__The task__. Print every line from the start of the data, and when you reach the line with "to start it?", include it and stop. Pictures are not part of the copy.

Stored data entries
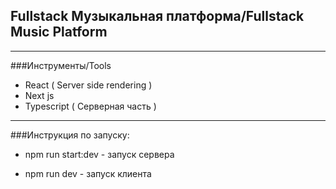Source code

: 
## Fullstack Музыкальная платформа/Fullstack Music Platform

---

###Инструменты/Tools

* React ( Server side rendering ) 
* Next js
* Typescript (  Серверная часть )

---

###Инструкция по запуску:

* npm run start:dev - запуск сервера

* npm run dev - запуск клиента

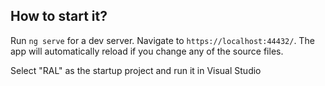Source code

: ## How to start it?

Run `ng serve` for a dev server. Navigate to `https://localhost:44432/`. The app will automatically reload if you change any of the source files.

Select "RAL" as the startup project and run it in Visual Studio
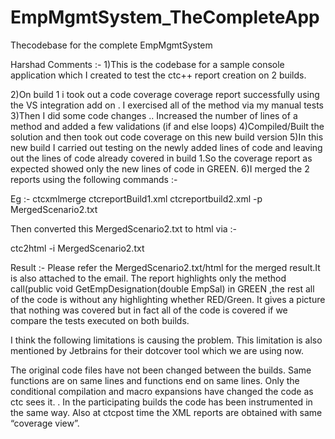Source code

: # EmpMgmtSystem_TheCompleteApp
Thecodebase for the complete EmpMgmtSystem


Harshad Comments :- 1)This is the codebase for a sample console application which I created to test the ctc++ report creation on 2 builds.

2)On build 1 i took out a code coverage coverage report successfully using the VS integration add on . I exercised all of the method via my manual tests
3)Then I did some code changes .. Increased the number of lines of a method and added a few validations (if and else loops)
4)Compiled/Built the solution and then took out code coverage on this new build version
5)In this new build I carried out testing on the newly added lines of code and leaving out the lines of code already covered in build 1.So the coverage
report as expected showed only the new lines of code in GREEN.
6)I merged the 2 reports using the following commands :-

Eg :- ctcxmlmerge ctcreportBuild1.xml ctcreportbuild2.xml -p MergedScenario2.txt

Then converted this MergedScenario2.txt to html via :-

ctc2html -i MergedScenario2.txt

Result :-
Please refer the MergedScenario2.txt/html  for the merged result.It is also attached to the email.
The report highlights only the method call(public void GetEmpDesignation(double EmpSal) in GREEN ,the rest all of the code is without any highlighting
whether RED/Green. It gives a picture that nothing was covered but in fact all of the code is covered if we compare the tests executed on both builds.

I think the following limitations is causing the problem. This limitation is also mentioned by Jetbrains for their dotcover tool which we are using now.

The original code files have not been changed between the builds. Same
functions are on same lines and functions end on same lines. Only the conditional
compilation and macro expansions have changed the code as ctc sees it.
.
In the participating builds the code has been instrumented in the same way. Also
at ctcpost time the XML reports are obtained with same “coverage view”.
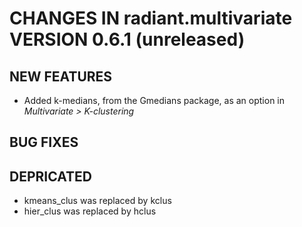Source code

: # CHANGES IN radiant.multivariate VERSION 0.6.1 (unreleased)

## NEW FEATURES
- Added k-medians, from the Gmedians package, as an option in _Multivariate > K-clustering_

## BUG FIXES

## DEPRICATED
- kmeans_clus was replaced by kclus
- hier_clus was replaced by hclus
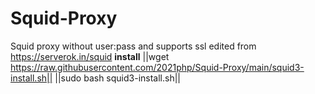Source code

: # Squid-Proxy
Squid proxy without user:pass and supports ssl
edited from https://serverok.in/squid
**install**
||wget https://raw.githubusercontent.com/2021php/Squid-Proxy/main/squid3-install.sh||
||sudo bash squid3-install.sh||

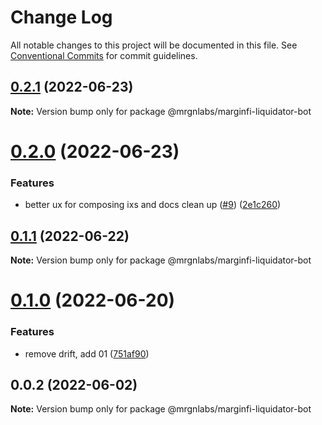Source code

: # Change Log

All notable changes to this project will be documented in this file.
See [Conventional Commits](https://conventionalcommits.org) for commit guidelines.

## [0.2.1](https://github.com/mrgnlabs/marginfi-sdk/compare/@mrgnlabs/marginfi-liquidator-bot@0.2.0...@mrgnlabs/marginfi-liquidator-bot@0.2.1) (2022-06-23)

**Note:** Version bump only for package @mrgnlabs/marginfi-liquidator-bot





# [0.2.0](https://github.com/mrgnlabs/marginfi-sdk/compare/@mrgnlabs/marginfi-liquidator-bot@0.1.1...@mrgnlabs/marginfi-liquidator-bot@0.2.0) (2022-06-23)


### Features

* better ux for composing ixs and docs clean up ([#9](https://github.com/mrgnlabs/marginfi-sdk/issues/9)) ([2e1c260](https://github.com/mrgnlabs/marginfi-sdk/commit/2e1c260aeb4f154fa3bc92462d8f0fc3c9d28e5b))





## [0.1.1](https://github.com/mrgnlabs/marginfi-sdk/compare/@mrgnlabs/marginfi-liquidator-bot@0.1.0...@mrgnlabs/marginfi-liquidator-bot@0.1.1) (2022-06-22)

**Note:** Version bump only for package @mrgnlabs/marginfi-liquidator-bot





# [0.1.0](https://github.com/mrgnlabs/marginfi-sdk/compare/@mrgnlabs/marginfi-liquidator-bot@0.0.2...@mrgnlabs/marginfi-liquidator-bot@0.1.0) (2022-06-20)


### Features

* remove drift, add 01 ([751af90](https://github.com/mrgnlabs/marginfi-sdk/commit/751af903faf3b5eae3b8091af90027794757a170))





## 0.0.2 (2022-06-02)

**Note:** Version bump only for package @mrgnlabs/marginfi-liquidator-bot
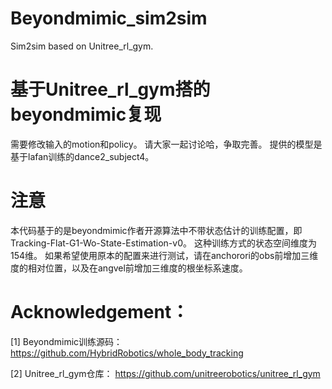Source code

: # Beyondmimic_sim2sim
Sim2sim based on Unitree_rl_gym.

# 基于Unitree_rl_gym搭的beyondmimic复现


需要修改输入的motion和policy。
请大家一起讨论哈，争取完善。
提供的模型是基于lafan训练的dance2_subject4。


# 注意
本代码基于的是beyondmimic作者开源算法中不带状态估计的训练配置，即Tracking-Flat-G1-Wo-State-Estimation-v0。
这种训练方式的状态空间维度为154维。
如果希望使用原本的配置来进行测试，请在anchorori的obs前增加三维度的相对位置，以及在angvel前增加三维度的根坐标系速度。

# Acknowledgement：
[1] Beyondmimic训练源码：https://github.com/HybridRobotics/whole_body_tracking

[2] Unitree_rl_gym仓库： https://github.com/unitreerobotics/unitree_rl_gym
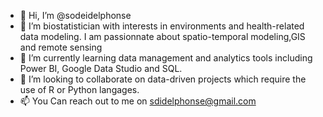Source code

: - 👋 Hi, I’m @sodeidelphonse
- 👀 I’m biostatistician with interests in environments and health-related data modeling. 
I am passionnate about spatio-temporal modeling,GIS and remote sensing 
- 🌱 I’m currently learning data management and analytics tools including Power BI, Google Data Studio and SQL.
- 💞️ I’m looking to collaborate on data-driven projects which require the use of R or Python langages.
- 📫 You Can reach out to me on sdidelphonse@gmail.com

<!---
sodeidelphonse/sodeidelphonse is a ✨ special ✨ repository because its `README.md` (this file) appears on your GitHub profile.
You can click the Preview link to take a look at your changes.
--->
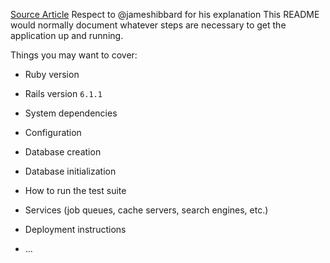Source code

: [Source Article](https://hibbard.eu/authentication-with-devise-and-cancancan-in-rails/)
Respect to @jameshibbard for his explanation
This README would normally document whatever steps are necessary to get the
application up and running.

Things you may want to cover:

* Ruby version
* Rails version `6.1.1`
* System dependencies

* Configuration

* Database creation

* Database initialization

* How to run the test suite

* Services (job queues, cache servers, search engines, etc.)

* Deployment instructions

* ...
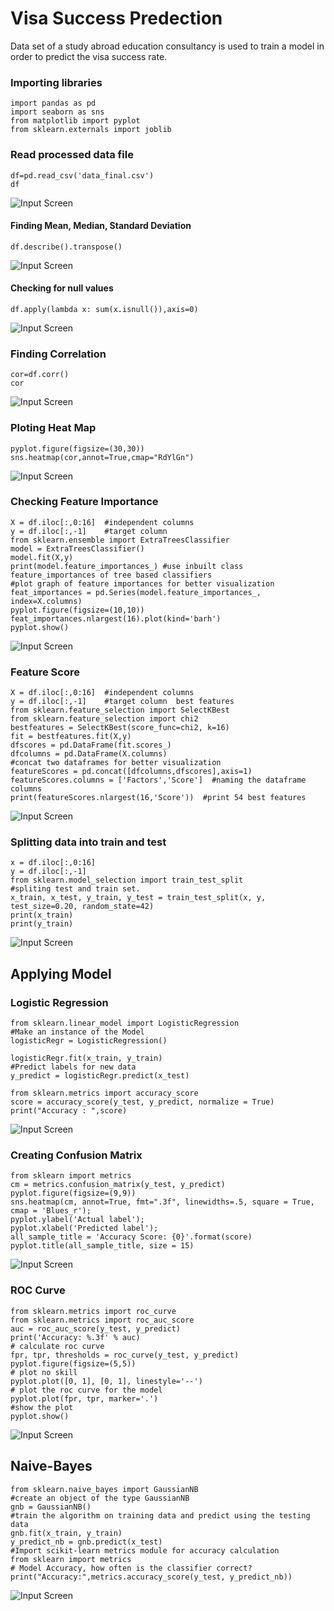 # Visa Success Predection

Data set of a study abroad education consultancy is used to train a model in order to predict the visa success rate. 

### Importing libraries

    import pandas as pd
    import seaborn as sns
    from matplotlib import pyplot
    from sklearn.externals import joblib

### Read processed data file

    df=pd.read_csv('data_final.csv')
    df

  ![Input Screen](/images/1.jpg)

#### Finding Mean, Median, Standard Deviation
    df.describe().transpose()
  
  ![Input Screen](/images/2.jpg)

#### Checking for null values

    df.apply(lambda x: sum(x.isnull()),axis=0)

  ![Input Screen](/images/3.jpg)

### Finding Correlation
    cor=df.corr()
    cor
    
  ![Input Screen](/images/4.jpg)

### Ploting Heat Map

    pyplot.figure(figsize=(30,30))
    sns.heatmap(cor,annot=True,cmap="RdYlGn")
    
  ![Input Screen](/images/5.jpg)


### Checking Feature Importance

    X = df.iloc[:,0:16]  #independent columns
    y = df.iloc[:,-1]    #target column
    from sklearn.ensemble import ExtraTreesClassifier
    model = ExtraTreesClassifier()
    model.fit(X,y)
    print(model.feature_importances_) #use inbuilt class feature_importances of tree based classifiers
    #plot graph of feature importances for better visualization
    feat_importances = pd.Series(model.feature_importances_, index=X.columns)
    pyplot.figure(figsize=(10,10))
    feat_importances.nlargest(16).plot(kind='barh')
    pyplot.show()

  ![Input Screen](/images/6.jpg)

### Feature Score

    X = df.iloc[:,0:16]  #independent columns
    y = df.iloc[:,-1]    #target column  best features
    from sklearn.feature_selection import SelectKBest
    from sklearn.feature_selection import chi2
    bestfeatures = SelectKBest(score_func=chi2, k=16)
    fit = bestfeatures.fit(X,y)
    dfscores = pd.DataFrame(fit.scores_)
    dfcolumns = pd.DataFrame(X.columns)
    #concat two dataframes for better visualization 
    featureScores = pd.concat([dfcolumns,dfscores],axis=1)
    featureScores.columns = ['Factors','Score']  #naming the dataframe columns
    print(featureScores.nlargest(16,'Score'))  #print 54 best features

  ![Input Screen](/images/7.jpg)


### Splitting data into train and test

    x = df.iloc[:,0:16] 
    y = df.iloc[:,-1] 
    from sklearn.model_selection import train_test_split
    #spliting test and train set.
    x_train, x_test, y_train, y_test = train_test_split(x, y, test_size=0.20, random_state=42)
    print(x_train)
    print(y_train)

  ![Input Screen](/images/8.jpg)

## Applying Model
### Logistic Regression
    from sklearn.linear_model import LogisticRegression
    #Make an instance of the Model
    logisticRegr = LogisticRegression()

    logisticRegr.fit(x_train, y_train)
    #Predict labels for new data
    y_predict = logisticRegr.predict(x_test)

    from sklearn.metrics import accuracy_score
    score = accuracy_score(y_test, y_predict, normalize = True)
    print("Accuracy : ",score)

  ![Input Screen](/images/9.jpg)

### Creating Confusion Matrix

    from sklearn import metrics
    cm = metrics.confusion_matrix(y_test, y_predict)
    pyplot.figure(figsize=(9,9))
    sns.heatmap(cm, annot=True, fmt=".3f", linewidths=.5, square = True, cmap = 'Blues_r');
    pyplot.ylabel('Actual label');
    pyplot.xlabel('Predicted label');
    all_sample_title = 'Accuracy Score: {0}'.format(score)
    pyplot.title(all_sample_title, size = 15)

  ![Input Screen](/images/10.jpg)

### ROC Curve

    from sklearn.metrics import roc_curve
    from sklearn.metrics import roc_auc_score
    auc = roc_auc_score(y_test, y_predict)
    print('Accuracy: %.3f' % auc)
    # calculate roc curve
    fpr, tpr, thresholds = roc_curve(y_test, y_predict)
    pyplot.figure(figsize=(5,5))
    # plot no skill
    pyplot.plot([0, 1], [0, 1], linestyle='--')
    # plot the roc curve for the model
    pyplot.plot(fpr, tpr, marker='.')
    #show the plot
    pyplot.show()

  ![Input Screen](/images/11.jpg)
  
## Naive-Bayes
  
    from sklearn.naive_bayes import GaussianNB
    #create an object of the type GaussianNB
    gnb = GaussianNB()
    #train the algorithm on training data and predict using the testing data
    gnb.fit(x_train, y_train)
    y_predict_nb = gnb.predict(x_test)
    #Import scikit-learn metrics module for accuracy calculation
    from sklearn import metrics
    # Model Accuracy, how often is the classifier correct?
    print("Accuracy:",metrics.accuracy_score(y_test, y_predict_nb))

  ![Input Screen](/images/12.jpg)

__Result of this exercise__.
Source code

: 
## Fullstack Музыкальная платформа/Fullstack Music Platform

---

###Инструменты/Tools

* React ( Server side rendering ) 
* Next js
* Typescript (  Серверная часть )

---

###Инструкция по запуску:

* npm run start:dev - запуск сервера

* npm run dev - запуск клиента

Source code

: ## How to start it?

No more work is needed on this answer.